## Exercise requirements
Filter the material below so that only lines containing "grid" remain.
○ ○ ○ ○ ○ ○ ○
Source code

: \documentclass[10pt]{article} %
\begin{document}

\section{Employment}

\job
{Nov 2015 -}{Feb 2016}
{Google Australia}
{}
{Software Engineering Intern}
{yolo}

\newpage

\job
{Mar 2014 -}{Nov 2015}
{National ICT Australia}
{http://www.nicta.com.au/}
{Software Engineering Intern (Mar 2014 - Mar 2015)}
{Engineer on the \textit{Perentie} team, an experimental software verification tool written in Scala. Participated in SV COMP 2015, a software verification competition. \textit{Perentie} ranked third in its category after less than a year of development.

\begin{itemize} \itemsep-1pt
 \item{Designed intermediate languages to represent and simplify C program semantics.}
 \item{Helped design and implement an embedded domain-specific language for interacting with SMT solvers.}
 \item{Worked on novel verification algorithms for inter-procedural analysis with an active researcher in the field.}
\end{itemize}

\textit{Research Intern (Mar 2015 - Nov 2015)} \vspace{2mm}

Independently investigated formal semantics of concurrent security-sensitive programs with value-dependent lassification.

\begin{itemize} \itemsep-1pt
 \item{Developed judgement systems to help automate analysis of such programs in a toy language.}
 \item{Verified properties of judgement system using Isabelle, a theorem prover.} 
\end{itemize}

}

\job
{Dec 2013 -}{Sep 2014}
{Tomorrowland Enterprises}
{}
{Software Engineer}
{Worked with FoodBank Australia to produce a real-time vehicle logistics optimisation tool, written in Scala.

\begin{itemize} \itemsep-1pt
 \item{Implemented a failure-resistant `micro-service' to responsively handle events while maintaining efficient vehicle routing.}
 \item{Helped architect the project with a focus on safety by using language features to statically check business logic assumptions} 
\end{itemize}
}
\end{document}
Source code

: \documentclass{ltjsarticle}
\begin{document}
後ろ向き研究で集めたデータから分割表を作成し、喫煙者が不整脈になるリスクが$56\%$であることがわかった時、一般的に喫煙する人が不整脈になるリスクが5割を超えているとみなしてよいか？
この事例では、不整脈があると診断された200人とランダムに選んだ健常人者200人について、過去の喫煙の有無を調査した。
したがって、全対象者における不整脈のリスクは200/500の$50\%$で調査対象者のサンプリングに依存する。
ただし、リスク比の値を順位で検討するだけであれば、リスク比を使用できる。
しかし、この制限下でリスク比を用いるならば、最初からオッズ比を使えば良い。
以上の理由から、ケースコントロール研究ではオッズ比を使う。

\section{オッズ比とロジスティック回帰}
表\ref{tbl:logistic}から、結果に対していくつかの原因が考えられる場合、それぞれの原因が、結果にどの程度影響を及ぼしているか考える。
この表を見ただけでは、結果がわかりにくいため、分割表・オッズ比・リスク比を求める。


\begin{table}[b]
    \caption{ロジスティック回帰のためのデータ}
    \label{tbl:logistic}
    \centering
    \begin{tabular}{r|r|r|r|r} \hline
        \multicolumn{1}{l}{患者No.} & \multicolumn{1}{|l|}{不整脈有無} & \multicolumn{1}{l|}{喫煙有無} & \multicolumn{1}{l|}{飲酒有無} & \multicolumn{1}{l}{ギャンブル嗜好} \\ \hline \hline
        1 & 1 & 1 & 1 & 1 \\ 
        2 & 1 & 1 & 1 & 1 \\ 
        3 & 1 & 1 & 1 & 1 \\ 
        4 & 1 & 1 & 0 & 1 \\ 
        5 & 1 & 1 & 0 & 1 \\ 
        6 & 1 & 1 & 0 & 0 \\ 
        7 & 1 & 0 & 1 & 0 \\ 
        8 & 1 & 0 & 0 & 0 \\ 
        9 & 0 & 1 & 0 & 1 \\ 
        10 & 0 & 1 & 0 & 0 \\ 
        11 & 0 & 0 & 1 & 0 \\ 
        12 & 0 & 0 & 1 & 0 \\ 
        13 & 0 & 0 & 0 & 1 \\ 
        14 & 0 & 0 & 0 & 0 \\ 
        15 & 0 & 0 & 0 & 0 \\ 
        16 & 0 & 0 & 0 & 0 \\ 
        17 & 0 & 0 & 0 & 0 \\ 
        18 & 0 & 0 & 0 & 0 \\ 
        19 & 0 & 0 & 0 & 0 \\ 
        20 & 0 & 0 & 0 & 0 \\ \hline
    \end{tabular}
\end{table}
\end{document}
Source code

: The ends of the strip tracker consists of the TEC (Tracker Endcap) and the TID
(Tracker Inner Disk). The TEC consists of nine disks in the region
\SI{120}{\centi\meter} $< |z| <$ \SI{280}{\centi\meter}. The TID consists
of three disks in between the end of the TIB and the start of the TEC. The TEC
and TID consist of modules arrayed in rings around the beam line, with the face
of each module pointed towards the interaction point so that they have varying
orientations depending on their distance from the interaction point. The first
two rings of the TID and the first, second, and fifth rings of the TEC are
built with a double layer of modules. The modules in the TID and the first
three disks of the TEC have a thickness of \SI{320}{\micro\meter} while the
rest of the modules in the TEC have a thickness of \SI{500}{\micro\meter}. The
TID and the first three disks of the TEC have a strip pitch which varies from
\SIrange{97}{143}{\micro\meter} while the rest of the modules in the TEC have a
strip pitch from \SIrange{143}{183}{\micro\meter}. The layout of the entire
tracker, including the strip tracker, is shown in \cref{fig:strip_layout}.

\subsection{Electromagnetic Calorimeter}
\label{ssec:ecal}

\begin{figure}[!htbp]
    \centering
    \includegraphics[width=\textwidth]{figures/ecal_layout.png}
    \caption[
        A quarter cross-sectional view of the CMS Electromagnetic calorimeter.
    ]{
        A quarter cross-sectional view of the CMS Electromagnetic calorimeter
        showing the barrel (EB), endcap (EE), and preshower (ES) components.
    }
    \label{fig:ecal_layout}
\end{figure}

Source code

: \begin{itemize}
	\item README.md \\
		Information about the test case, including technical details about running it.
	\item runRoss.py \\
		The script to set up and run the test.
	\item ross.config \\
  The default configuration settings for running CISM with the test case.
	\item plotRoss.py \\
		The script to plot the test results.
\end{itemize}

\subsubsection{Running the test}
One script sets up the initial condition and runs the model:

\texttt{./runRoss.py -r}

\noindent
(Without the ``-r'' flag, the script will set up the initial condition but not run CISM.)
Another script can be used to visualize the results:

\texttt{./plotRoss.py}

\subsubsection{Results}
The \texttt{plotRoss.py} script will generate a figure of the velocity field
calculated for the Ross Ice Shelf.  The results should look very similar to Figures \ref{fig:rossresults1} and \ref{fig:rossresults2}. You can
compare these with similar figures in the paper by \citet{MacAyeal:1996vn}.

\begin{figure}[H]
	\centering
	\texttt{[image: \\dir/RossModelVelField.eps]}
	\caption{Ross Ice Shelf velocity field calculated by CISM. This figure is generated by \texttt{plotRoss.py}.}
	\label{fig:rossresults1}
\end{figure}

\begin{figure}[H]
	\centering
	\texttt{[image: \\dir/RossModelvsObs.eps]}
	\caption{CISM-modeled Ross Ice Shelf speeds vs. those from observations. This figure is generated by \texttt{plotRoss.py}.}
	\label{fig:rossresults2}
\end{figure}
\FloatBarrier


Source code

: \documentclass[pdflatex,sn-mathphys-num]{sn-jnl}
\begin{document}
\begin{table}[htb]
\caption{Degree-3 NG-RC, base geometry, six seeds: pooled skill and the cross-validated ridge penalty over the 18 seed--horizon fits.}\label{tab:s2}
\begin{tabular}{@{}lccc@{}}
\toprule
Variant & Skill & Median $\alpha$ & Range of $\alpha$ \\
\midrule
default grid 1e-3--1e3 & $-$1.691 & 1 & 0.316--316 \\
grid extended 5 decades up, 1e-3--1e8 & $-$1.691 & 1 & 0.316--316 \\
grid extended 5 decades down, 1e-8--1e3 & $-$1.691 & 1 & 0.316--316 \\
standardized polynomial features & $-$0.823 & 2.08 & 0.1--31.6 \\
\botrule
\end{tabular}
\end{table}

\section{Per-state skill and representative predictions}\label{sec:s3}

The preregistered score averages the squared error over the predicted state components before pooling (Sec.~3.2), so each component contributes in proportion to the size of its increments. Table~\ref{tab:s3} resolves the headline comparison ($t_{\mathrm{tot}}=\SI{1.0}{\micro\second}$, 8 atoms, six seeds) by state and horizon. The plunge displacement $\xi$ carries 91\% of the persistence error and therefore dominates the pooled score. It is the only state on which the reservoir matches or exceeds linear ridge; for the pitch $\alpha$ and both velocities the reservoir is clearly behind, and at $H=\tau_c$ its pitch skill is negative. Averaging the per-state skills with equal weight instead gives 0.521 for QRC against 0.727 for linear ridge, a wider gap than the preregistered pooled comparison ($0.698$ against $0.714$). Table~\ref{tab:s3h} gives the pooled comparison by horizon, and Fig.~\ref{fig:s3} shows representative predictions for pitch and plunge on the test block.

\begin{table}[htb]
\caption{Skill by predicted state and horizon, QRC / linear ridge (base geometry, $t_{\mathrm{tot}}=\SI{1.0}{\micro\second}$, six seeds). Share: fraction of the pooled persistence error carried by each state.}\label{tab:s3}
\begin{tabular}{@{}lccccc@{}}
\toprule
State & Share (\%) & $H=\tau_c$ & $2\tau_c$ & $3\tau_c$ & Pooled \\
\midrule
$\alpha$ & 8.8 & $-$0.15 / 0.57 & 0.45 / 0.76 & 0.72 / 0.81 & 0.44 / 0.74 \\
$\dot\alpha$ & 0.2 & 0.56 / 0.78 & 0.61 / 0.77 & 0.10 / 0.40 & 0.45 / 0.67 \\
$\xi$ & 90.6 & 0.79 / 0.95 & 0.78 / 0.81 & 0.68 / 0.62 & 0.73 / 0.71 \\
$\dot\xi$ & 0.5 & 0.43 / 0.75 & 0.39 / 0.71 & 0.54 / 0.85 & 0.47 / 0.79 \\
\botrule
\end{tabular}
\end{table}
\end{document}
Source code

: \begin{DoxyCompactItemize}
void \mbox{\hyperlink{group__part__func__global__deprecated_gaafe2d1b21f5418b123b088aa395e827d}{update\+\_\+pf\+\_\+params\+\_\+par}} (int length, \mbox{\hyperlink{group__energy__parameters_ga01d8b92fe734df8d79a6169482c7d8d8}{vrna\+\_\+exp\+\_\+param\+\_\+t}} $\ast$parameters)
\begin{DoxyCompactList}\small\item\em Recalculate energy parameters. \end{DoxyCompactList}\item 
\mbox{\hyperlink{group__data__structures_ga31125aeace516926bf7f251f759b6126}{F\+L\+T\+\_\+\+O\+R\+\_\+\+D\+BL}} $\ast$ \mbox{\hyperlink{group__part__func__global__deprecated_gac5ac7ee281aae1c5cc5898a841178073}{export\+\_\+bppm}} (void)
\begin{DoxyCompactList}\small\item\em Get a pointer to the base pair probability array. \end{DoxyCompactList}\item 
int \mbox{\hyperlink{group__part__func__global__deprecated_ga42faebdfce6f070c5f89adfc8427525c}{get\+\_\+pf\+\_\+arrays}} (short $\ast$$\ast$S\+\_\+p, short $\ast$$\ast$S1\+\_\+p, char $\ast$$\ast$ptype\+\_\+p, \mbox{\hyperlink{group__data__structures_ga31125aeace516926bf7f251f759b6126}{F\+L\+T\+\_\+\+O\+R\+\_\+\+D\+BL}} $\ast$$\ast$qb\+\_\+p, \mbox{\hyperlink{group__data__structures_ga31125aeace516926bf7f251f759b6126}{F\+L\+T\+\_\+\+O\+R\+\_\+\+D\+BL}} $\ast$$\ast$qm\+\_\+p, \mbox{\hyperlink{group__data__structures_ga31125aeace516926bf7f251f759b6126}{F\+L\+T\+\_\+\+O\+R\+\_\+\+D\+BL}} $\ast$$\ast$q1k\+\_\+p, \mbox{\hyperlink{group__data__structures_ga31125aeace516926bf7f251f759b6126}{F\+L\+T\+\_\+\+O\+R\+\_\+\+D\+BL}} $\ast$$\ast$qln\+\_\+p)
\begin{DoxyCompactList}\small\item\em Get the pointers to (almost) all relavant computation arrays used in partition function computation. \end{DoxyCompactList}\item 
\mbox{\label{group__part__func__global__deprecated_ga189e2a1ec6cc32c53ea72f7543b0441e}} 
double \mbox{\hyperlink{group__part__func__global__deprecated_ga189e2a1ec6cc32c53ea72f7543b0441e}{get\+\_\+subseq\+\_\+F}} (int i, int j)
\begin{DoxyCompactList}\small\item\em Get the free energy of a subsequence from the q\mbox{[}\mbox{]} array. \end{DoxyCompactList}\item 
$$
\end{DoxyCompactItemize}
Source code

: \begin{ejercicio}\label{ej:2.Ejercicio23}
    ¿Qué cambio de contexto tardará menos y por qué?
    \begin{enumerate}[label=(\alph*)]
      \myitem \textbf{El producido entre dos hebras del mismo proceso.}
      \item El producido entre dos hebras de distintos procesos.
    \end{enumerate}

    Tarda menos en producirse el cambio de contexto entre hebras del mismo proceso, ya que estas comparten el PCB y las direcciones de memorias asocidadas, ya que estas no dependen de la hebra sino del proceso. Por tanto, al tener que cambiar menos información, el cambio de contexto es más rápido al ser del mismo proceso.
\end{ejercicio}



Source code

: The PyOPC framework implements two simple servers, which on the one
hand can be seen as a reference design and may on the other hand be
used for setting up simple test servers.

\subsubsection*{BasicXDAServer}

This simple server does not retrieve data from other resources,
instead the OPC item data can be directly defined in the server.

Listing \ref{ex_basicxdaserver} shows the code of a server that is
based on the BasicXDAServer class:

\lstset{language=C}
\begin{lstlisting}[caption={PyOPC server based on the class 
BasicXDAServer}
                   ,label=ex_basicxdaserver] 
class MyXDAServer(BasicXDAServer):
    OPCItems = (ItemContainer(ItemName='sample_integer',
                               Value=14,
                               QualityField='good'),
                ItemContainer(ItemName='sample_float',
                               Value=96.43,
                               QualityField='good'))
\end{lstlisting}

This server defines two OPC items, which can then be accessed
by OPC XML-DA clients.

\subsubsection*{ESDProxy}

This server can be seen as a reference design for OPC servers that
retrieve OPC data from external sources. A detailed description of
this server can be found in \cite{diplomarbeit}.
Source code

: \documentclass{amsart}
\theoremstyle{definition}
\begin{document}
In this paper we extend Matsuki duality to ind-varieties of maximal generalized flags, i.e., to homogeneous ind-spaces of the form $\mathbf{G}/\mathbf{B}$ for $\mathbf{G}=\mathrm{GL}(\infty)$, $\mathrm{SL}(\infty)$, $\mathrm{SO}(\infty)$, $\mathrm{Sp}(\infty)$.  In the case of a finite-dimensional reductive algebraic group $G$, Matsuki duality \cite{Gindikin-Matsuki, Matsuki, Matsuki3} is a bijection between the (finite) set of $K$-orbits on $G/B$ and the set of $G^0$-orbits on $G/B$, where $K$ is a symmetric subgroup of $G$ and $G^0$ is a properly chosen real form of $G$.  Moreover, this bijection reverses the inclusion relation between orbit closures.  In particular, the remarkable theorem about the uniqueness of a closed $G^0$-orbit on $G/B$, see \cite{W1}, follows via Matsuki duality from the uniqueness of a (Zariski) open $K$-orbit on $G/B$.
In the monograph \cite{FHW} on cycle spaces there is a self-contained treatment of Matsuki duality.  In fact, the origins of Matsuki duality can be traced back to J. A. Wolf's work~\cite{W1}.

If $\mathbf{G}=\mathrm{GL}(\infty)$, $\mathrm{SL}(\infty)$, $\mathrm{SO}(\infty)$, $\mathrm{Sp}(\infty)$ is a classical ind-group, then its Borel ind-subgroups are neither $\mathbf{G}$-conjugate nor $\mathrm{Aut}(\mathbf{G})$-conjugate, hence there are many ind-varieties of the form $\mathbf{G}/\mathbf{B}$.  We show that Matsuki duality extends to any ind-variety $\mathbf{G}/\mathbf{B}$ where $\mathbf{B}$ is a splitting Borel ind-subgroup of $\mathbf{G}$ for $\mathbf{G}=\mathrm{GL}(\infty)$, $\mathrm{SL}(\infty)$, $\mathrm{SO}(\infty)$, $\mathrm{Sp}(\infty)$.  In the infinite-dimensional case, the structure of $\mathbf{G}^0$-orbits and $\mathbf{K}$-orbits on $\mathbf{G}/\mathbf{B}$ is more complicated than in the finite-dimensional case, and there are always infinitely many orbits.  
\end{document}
○ ○ ○ ○ ○ ○ ○
## Solution below
default grid 1e-3--1e3 & $-$1.691 & 1 & 0.316--316 \\
grid extended 5 decades up, 1e-3--1e8 & $-$1.691 & 1 & 0.316--316 \\
grid extended 5 decades down, 1e-8--1e3 & $-$1.691 & 1 & 0.316--316 \\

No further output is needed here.